AHC prossegue, construindo a sua argumentação muito em argumentos de autoridade com tudo o que tal comporta de falacioso, argumentando que houve uma tentativa de descredibilização dos instrumentos de avaliação do PIRLS. De novo, passemos aos factos e a uma leitura cuidada dos dados. Nas provas de aferição nacionais, os alunos podem ler as perguntas e consultar o texto ao mesmo tempo. Nos itens digitais do ePIRLS, aplicado em 2016, acontece o mesmo. Na generalidade dos itens principais do PIRLS 2021, as perguntas sobre o texto aparecem sobrepostas ao texto, tornando mais complexa a tarefa.

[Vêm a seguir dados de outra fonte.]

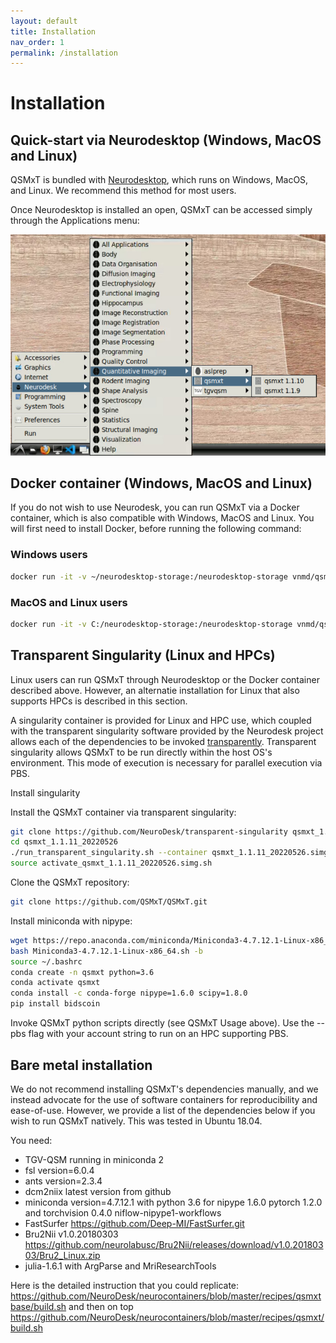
 ```yaml
---
layout: default
title: Installation
nav_order: 1
permalink: /installation
---
```


<head>
  <link rel="stylesheet" href="https://maxcdn.bootstrapcdn.com/bootstrap/3.4.1/css/bootstrap.min.css">
  <script src="https://ajax.googleapis.com/ajax/libs/jquery/3.6.0/jquery.min.js"></script>
  <script src="https://maxcdn.bootstrapcdn.com/bootstrap/3.4.1/js/bootstrap.min.js"></script>
</head>

# Installation

## Quick-start via Neurodesktop (Windows, MacOS and Linux)

QSMxT is bundled with <a href="https://neurodesk.org/" target="_blank" data-placement="top" data-toggle="popover" data-trigger="hover focus" data-content="An interactive analysis environment for Neuroimaging. Click to navigate.">Neurodesktop</a>, which runs on Windows, MacOS, and Linux. We recommend this method for most users. 

Once Neurodesktop is installed an open, QSMxT can be accessed simply through the Applications menu:

![Neurodesktop applications menu with QSMxT](/images/neurodesktop-applications-menu.jpg)

## Docker container (Windows, MacOS and Linux)

If you do not wish to use Neurodesk, you can run QSMxT via a Docker container, which is also compatible with Windows, MacOS and Linux. You will first need to install Docker, before running the following command:

### Windows users

 ```bash
docker run -it -v ~/neurodesktop-storage:/neurodesktop-storage vnmd/qsmxt_1.1.11:20220526
 ```

 ### MacOS and Linux users

 ```bash
docker run -it -v C:/neurodesktop-storage:/neurodesktop-storage vnmd/qsmxt_1.1.11:20220526
 ```

## Transparent Singularity (Linux and HPCs)

Linux users can run QSMxT through Neurodesktop or the Docker container described above. However, an alternatie installation for Linux that also supports HPCs is described in this section.

A singularity container is provided for Linux and HPC use, which coupled with the transparent singularity software provided by the Neurodesk project allows each of the dependencies to be invoked <a href="https://neurodesk.org/" target="_blank" data-placement="top" data-toggle="popover" data-trigger="hover focus" data-content="As though they were installed natively.">transparently</a>. Transparent singularity allows QSMxT to be run directly within the host OS's environment. This mode of execution is necessary for parallel execution via PBS.

Install singularity

Install the QSMxT container via transparent singularity:

```bash
git clone https://github.com/NeuroDesk/transparent-singularity qsmxt_1.1.11_20220526
cd qsmxt_1.1.11_20220526
./run_transparent_singularity.sh --container qsmxt_1.1.11_20220526.simg
source activate_qsmxt_1.1.11_20220526.simg.sh
```

Clone the QSMxT repository:

```bash
git clone https://github.com/QSMxT/QSMxT.git
```

Install miniconda with nipype:

```bash
wget https://repo.anaconda.com/miniconda/Miniconda3-4.7.12.1-Linux-x86_64.sh	
bash Miniconda3-4.7.12.1-Linux-x86_64.sh -b
source ~/.bashrc
conda create -n qsmxt python=3.6
conda activate qsmxt
conda install -c conda-forge nipype=1.6.0 scipy=1.8.0
pip install bidscoin
```

Invoke QSMxT python scripts directly (see QSMxT Usage above). Use the --pbs flag with your account string to run on an HPC supporting PBS.


## Bare metal installation

We do not recommend installing QSMxT's dependencies manually, and we instead advocate for the use of software containers for reproducibility and ease-of-use. However, we provide a list of the dependencies below if you wish to run QSMxT natively. This was tested in Ubuntu 18.04.

You need:

- TGV-QSM running in miniconda 2
- fsl version=6.0.4
- ants version=2.3.4
- dcm2niix latest version from github
- miniconda version=4.7.12.1 with python 3.6 for nipype 1.6.0 pytorch 1.2.0 and torchvision 0.4.0 niflow-nipype1-workflows
- FastSurfer https://github.com/Deep-MI/FastSurfer.git
- Bru2Nii v1.0.20180303 https://github.com/neurolabusc/Bru2Nii/releases/download/v1.0.20180303/Bru2_Linux.zip
- julia-1.6.1 with ArgParse and MriResearchTools

Here is the detailed instruction that you could replicate: https://github.com/NeuroDesk/neurocontainers/blob/master/recipes/qsmxtbase/build.sh and then on top https://github.com/NeuroDesk/neurocontainers/blob/master/recipes/qsmxt/build.sh

<script>
$(document).ready(function(){
    $('[data-toggle="popover"]').popover();   
});
$("[data-toggle=popover]")
.popover({html:true})
</script>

Daqui resulta, conforme explícito no relatório, uma maior dificuldade generalizada na versão digital em todos os países. De novo, AHC tenta fazer desta descrição um caso político. Acontece que não é. Num momento de transição para provas digitais, é fundamental que tenhamos informação credível sobre os efeitos de diferentes formas de apresentação das questões aos alunos para controlo da variação de modo. Esta informação é essencial para se entender por que motivo este efeito é encontrado no PIRLS, mas não foi encontrado, de forma significativa, no ano de aplicação piloto das provas digitais nacionais.

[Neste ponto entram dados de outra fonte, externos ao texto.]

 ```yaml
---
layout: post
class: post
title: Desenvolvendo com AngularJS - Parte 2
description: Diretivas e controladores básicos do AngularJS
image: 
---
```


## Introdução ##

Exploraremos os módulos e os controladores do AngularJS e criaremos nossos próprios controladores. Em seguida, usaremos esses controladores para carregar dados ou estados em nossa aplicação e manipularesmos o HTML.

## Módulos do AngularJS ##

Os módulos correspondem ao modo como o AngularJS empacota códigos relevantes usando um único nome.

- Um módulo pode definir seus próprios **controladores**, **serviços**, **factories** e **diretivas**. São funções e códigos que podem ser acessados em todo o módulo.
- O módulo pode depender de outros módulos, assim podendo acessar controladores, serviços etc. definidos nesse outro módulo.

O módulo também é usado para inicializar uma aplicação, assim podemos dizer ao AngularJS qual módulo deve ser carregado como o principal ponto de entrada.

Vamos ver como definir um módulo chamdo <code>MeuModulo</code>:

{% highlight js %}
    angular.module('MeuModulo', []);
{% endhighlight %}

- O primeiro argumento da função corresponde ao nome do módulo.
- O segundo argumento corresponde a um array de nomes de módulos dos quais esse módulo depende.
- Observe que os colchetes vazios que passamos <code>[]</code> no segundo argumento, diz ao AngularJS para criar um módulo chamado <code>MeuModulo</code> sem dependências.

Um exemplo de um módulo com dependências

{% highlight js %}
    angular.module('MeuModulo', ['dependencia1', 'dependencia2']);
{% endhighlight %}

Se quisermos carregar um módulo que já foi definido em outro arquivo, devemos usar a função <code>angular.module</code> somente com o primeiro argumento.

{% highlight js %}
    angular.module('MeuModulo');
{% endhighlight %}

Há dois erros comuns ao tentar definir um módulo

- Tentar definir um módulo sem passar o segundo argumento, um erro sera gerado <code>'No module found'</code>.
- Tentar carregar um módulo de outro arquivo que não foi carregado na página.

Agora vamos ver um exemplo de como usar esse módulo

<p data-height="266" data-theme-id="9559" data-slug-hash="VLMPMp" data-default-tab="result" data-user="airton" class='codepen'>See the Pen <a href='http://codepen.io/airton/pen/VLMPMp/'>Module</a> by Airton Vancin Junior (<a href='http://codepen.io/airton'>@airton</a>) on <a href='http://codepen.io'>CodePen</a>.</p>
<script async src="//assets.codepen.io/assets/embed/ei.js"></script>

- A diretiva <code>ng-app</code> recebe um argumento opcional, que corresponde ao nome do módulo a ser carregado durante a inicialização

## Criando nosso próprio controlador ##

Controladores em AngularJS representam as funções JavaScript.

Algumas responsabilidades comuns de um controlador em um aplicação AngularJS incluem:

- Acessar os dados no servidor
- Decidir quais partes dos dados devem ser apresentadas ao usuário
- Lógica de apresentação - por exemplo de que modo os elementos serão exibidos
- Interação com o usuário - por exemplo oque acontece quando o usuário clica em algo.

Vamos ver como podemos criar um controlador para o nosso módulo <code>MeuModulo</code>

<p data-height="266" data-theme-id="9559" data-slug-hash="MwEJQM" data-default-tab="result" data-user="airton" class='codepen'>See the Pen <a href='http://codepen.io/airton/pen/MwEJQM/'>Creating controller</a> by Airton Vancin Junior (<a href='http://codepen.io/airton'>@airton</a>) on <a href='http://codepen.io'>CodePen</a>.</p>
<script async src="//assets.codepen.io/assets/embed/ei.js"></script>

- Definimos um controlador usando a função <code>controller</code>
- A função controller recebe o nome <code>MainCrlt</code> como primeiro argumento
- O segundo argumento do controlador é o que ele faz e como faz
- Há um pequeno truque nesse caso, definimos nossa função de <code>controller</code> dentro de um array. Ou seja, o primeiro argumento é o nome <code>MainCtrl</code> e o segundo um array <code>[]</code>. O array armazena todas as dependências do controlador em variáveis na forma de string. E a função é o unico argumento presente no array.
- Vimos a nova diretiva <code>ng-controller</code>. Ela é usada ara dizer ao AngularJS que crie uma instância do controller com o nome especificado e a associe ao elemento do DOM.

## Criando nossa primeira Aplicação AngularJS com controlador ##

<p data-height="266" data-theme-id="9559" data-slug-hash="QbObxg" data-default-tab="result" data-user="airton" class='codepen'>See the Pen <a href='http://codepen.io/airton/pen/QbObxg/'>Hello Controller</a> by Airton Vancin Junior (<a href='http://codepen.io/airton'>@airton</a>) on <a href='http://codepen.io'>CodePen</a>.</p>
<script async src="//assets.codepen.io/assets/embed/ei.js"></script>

Para AHC, há apenas a premissa de que o que é internacional é bom e o que é nacional é mau, pelo que o aprofundamento da compreensão das diferenças encontradas se torna irresponsavelmente irrelevante.

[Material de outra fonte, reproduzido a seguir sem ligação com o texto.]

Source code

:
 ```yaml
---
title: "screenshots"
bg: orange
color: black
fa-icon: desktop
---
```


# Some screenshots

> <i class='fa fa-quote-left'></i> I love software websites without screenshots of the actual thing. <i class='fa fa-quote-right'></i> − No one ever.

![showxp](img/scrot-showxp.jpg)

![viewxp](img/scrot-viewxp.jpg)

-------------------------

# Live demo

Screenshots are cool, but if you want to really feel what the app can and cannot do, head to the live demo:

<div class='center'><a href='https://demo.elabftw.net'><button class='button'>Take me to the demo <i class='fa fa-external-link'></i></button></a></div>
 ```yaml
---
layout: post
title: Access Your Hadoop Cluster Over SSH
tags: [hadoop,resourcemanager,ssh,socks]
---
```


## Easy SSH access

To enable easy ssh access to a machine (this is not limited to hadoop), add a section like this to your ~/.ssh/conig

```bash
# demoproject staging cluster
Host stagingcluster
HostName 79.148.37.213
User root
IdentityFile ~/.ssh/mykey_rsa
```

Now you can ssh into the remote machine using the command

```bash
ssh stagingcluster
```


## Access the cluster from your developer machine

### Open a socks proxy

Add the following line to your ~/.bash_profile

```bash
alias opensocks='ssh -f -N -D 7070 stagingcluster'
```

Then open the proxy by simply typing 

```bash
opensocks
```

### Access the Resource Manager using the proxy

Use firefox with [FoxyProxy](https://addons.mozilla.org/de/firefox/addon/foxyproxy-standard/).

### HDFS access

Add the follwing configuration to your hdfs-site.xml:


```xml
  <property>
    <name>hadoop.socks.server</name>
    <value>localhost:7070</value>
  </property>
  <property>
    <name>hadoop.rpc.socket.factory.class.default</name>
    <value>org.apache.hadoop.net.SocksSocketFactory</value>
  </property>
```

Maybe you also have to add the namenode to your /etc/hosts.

Finalmente, importa responder à acusação grave feita por AHC sobre a prática de apresentação dos resultados em sessões com jornalistas. Essa prática existe para que possa haver um tempo alargado de questões, técnicas e políticas, que beneficie uma divulgação mais atempada e de maior qualidade dos relatórios, para que as interpretações e leituras dos dados possam ser comentadas e contrastadas. Todos os anos isto tem sido feito com as bases de dados do Júri Nacional de Exames, com os indicadores do InfoEscolas, com os diferentes estudos nacionais que têm sido divulgados. Considerará AHC que os jornalistas, muitos deles especialistas em educação, e que por isso acompanham estes estudos internacionais há anos, são ingénuas criaturas que se deixam manipular por uma apresentação?
Ao contrário de AHC, não termino com sentenças, mas com a minha própria análise de intenções.
A pandemia teve um impacto terrível nos sistemas educativos de todo o mundo. Há quem queira dados rápidos e simples sobre esses impactos e recorra a métricas facilitistas. E há quem considere os impactos em toda a sua complexidade e recorra, por isso, a instrumentos de avaliação diversificados. AHC deixa de fora dados difíceis de interpretar, porque não encaixam nas leituras simplistas e nas métricas imediatistas que se limitaram a multiplicar dias de encerramento por regressão nas aprendizagens. A Suécia, por exemplo, que não encerrou as escolas do primeiro ciclo, tem uma queda nos resultados face a 2016 superior a Portugal, ainda que com níveis elevados de desempenho. Ao contrário do que fazem alguns dos nossos analistas, por lá, como tive oportunidade de constatar, em conversa com os governantes suecos, estuda-se o impacto da pandemia para lá do encerramento, considerando por exemplo o peso relativo do bilinguismo nas amostras, entre outros fatores. Lá, como cá, procura-se olhar para os resultados na sua complexidade.
Fora outro este Governo e estaríamos a cantar vitória por termos subido no ranking dos países do PIRLS (da 30.ª para a 22.ª posição ou para a 29.ª, consoante se excluam ou incluam, respetivamente, os países que aplicaram o teste um ano mais tarde).
Mas sabemos que não é por posições relativas em rankings que se avalia a qualidade dos sistemas educativos, mas sim pela análise integrada, continuada, sistemática e reflexiva dos resultados.
É isto que o Ministério da Educação tem vindo a fazer e continuará a fazer. É isto que AHC, surpreendentemente, não faz no seu artigo. Pelo contrário, tenta descredibilizar o IAVE (que só é bom quando faz exames, não quando faz provas de aferição!) e, por essa via, tenta criar um folhetim político.